▶ **EXERCISE INSTRUCTIONS**:
Look through the material beneath and copy each line with the word "Delta".

▶ **EXERCISE INPUT**:
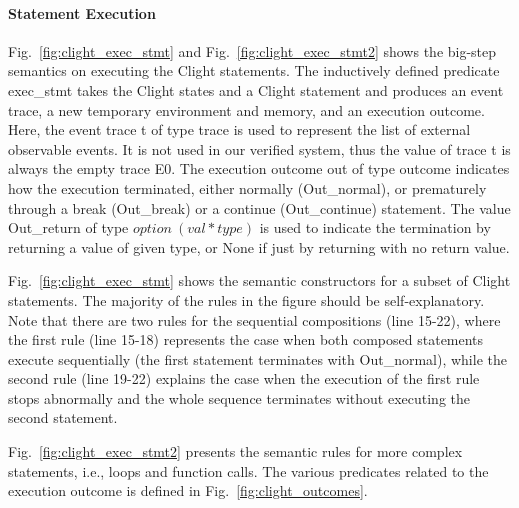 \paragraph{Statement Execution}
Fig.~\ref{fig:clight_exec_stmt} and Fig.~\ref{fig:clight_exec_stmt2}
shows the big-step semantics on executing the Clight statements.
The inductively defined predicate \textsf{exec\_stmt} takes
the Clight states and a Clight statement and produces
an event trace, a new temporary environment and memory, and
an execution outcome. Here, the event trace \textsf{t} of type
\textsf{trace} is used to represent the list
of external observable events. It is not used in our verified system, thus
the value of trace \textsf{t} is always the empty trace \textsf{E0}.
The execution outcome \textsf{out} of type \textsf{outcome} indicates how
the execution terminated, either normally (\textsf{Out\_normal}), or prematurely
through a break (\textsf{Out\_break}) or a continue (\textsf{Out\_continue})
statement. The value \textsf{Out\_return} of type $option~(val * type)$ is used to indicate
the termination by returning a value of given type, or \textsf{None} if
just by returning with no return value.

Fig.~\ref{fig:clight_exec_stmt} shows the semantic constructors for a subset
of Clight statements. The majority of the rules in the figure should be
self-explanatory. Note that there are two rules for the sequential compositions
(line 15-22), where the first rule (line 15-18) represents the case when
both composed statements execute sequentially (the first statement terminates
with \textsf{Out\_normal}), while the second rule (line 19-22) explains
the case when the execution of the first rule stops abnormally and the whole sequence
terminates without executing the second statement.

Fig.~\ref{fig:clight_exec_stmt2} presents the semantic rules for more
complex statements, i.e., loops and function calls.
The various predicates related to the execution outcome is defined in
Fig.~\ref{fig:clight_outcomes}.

...

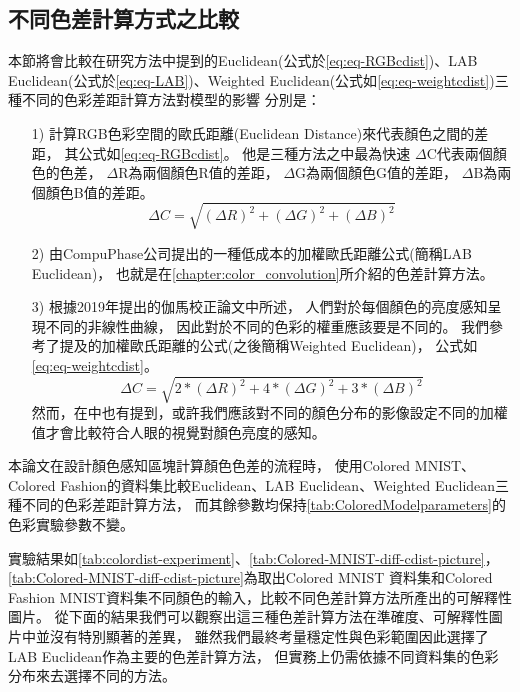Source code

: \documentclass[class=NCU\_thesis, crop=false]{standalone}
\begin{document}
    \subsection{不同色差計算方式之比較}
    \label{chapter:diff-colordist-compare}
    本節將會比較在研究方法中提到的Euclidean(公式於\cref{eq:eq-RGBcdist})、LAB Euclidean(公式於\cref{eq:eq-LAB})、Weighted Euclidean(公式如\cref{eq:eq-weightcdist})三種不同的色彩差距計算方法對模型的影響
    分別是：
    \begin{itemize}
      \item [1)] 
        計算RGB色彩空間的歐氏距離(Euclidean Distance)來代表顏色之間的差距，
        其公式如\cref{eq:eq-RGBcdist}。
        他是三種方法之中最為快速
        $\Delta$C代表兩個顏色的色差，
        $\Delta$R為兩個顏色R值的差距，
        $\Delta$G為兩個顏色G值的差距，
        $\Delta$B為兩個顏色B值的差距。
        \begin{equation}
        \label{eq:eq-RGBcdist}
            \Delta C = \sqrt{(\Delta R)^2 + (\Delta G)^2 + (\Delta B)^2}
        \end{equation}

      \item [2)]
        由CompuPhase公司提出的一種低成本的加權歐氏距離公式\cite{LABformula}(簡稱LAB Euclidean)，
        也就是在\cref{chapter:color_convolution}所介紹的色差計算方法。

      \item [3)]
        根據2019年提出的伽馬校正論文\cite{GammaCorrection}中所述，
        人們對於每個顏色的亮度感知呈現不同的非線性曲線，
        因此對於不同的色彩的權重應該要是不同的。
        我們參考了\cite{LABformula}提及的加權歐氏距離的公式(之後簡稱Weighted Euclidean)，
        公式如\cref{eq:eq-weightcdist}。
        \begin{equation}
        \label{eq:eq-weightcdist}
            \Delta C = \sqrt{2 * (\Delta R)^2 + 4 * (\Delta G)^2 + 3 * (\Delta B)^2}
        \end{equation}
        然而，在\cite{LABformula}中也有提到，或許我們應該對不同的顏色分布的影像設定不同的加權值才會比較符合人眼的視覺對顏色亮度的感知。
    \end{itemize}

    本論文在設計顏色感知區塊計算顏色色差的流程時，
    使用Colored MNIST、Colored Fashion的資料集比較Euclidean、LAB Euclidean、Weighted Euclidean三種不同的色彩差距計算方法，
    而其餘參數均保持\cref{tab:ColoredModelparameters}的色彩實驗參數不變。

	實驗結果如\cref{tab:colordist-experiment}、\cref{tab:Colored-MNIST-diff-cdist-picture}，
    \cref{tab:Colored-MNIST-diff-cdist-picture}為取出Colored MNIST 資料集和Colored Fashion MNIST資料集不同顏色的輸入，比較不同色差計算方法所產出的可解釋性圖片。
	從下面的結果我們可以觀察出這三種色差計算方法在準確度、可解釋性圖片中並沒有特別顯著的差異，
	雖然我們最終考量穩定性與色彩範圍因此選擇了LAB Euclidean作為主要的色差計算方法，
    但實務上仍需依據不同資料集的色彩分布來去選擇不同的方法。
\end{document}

▶ **EXERCISE SOLUTION**:
        $\Delta$C代表兩個顏色的色差，
        $\Delta$R為兩個顏色R值的差距，
        $\Delta$G為兩個顏色G值的差距，
        $\Delta$B為兩個顏色B值的差距。
            \Delta C = \sqrt{(\Delta R)^2 + (\Delta G)^2 + (\Delta B)^2}
            \Delta C = \sqrt{2 * (\Delta R)^2 + 4 * (\Delta G)^2 + 3 * (\Delta B)^2}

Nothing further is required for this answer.